-------- Material for this exercise

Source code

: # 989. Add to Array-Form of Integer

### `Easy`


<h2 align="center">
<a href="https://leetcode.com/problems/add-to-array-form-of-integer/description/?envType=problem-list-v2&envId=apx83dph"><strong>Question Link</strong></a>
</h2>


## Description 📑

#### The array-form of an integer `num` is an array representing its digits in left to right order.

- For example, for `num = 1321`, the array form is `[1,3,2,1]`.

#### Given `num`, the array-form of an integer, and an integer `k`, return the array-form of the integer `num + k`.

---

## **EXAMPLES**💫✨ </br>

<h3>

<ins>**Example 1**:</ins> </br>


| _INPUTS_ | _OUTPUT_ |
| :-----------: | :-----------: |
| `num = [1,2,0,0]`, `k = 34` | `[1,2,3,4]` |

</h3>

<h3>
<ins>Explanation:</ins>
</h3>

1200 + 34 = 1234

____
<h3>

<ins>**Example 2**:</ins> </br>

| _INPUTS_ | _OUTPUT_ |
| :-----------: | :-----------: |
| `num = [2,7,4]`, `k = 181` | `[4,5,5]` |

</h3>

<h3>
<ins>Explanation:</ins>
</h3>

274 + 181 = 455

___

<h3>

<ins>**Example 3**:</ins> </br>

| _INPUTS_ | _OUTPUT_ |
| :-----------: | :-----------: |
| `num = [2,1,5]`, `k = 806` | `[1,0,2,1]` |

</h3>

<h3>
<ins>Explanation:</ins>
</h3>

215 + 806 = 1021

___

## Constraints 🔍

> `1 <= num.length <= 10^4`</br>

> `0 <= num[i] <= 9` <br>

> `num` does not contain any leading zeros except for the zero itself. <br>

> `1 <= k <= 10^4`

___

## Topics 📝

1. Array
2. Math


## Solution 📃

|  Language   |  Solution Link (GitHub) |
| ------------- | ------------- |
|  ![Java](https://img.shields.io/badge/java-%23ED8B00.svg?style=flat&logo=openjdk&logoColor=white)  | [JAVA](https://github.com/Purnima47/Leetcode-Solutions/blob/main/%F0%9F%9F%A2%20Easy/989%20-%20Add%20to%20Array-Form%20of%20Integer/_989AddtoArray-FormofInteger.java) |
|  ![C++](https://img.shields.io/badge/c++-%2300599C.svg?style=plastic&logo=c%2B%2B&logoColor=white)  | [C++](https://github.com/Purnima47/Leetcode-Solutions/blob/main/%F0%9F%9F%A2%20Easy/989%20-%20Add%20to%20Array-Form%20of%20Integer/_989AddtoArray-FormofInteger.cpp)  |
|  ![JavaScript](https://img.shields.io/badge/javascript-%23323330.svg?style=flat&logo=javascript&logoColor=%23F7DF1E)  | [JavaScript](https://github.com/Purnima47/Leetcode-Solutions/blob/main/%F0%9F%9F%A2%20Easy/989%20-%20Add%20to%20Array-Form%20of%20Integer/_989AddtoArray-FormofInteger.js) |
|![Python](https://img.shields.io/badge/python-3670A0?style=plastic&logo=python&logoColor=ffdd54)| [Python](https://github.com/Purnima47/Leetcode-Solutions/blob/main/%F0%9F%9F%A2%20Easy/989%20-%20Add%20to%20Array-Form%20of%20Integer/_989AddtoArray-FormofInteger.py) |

----------------

Among the records, find the lines that contain "flat" and copy each of them.

Answer space ▸
|  ![Java](https://img.shields.io/badge/java-%23ED8B00.svg?style=flat&logo=openjdk&logoColor=white)  | [JAVA](https://github.com/Purnima47/Leetcode-Solutions/blob/main/%F0%9F%9F%A2%20Easy/989%20-%20Add%20to%20Array-Form%20of%20Integer/_989AddtoArray-FormofInteger.java) |
|  ![JavaScript](https://img.shields.io/badge/javascript-%23323330.svg?style=flat&logo=javascript&logoColor=%23F7DF1E)  | [JavaScript](https://github.com/Purnima47/Leetcode-Solutions/blob/main/%F0%9F%9F%A2%20Easy/989%20-%20Add%20to%20Array-Form%20of%20Integer/_989AddtoArray-FormofInteger.js) |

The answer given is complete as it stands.